How many words did Shakespeare know?
There is the eternal question about how many words Shakespeare knew. He was certainly a literary genius, perhaps the greatest one ever, and his vocabulary alone does certainly not qualify as a sole measure for this, but the question of how many words he knew is still interesting. There is a frequently cited paper, that estimates his vocabulary to contain about 66500 words. The statistics behind their approach is quite complex. The general idea is that Shakespeare did not use all the words he knew in his plays. In every further play we might have used more words; but because he has already used many words in previous texts the increase becomes slower and slower. Only for an infinitely long text we could learn everything about his vocabulary. I will use an approach that is very different from theirs and much simpler to generate my own estimate. Using the link that @Vitaliy Kaurov provided (see file attached)

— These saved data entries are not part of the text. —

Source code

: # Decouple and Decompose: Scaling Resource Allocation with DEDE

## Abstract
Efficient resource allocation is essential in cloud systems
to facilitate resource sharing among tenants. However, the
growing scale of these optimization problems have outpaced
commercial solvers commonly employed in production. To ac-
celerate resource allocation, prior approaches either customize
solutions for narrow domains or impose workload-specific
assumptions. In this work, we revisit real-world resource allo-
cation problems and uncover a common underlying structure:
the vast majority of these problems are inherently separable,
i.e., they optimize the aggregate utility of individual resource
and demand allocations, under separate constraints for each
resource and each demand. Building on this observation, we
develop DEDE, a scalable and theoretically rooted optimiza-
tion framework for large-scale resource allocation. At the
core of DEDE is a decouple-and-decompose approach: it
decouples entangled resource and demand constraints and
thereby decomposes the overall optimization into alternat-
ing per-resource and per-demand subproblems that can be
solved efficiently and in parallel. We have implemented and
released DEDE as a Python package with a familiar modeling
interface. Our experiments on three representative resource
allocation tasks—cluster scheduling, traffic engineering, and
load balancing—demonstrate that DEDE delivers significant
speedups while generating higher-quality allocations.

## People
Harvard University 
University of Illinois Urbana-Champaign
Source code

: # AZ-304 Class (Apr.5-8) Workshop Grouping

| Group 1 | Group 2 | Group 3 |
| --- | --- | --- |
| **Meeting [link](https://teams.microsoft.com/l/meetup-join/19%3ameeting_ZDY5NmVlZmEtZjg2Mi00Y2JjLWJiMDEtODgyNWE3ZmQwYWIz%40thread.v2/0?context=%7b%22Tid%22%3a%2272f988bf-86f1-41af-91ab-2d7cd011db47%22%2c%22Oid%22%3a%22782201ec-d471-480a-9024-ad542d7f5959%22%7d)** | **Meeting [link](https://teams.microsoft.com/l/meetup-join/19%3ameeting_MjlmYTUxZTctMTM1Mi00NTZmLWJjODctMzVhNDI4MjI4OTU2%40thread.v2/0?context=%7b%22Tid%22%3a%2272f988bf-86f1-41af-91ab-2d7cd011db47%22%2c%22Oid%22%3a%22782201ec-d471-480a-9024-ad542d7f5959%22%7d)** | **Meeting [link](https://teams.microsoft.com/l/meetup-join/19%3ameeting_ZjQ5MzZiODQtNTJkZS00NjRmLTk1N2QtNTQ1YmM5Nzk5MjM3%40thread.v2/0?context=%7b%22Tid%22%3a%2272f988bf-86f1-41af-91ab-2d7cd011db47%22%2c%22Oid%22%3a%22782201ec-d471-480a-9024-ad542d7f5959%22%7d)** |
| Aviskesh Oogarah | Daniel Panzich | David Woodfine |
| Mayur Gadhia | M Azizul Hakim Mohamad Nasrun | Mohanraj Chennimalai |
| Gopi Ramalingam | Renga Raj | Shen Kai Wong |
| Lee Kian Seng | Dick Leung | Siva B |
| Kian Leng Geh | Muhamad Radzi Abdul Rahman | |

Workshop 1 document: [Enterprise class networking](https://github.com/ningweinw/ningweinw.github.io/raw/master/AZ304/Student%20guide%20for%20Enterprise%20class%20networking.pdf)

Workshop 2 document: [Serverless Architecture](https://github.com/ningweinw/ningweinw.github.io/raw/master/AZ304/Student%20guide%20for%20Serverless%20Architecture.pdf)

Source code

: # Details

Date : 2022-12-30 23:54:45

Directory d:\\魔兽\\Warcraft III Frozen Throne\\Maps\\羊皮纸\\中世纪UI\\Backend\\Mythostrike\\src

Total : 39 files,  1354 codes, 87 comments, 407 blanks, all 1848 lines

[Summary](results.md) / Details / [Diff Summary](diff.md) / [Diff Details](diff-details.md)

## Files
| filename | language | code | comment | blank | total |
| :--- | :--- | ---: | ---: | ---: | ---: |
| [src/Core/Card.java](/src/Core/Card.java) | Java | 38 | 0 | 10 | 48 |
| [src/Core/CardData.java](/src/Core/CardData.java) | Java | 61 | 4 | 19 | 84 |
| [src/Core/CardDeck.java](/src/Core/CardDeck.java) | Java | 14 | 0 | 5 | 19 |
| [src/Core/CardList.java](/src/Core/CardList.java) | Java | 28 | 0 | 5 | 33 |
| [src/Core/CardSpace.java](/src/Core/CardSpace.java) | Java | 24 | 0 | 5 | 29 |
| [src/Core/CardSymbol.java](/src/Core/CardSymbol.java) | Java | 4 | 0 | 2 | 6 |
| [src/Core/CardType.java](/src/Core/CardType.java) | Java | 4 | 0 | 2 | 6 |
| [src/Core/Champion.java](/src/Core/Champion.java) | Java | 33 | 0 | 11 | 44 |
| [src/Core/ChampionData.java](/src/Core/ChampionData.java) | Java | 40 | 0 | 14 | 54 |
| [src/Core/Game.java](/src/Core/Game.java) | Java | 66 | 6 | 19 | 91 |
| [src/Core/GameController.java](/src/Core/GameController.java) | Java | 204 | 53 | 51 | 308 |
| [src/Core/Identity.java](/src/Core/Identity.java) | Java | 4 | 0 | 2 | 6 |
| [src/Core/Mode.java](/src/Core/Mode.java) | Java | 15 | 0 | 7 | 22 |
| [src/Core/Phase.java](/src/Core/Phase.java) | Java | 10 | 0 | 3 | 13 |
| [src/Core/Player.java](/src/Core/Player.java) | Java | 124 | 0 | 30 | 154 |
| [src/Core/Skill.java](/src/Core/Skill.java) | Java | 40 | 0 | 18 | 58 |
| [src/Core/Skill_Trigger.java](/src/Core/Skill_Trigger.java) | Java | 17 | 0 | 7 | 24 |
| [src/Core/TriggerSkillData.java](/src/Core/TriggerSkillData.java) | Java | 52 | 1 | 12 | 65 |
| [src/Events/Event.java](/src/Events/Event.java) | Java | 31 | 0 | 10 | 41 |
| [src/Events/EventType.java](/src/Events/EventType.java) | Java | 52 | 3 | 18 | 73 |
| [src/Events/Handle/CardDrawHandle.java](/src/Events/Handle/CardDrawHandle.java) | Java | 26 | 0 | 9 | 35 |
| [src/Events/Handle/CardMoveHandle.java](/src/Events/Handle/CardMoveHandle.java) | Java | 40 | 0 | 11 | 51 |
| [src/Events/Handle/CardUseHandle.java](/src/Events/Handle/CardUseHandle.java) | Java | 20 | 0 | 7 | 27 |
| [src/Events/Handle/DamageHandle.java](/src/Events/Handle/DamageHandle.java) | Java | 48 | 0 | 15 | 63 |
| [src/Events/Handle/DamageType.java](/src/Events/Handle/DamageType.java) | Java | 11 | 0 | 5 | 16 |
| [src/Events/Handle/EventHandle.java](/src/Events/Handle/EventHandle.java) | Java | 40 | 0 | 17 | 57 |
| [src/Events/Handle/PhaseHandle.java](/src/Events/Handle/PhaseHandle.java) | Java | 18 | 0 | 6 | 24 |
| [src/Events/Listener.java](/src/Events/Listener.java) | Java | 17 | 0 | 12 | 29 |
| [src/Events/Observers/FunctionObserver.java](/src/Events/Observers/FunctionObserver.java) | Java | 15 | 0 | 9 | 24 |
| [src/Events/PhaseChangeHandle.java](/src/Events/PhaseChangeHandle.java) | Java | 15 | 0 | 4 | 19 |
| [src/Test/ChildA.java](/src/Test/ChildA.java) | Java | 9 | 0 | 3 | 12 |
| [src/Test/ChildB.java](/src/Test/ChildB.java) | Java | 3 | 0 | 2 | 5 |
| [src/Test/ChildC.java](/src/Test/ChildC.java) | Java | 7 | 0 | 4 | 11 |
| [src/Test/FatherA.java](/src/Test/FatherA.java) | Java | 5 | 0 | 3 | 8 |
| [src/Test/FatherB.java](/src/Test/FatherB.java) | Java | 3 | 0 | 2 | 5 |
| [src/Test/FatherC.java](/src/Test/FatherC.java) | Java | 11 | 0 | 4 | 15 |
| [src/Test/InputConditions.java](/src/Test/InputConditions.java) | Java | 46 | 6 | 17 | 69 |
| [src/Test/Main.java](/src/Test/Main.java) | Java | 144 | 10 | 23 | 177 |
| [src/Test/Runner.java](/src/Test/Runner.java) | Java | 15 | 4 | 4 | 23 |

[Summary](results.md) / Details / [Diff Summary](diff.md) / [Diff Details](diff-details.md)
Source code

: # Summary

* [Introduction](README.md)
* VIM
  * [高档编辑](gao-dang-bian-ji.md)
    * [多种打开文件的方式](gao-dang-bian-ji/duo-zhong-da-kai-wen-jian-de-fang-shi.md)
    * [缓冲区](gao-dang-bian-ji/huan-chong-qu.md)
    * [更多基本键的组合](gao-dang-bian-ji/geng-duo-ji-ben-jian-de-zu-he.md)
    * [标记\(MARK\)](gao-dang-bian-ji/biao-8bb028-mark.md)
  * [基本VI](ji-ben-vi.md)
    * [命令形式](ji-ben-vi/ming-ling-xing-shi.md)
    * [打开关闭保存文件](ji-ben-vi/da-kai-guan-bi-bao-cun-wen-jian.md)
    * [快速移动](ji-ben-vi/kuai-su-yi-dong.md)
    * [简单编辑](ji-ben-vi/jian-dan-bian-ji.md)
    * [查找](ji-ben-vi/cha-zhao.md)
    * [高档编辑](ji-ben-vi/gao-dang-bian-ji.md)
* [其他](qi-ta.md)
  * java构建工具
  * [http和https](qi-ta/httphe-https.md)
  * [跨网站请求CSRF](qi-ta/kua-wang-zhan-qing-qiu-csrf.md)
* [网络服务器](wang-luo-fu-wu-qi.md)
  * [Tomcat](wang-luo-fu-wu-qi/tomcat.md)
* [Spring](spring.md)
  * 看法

texts = Import["/Users/thiel/Desktop/will_play_text.csv.xls"];
words = Flatten[TextWords /@ (StringReplace[StringSplit[#, ";"], "\"" -> ""] & /@ texts[[1 ;;, -1]])[[All, -1]]];
words // Length
I find that there are 775418 words in all plays. Deleting all duplicates we get:
DeleteDuplicates[words] // Length
31665 words being actually used in his work, which is close to what they find in the paper. They also note that they count every distinguishable pattern of letters as different words, i.e. "girls" is different from "girl", which is basically what this word count above also does. I do think, however, that we should transform everything to lower case at least.
DeleteDuplicates[ToLowerCase[words]] // Length
This gives 26620 words. We do not appear to be off by much.
Select[Tally[ToLowerCase[BaseForm /@ words]], #[[2]] == 1 &] // Length
or 14243 of which occur exactly once. We can make a little table to see how many words occur exactly how many times:
BarChart[wordrepetitions[[All, 2]], ChartLabels -> wordrepetitions[[All, 1]], AxesLabel -> {"# of occurrences", "# words"}]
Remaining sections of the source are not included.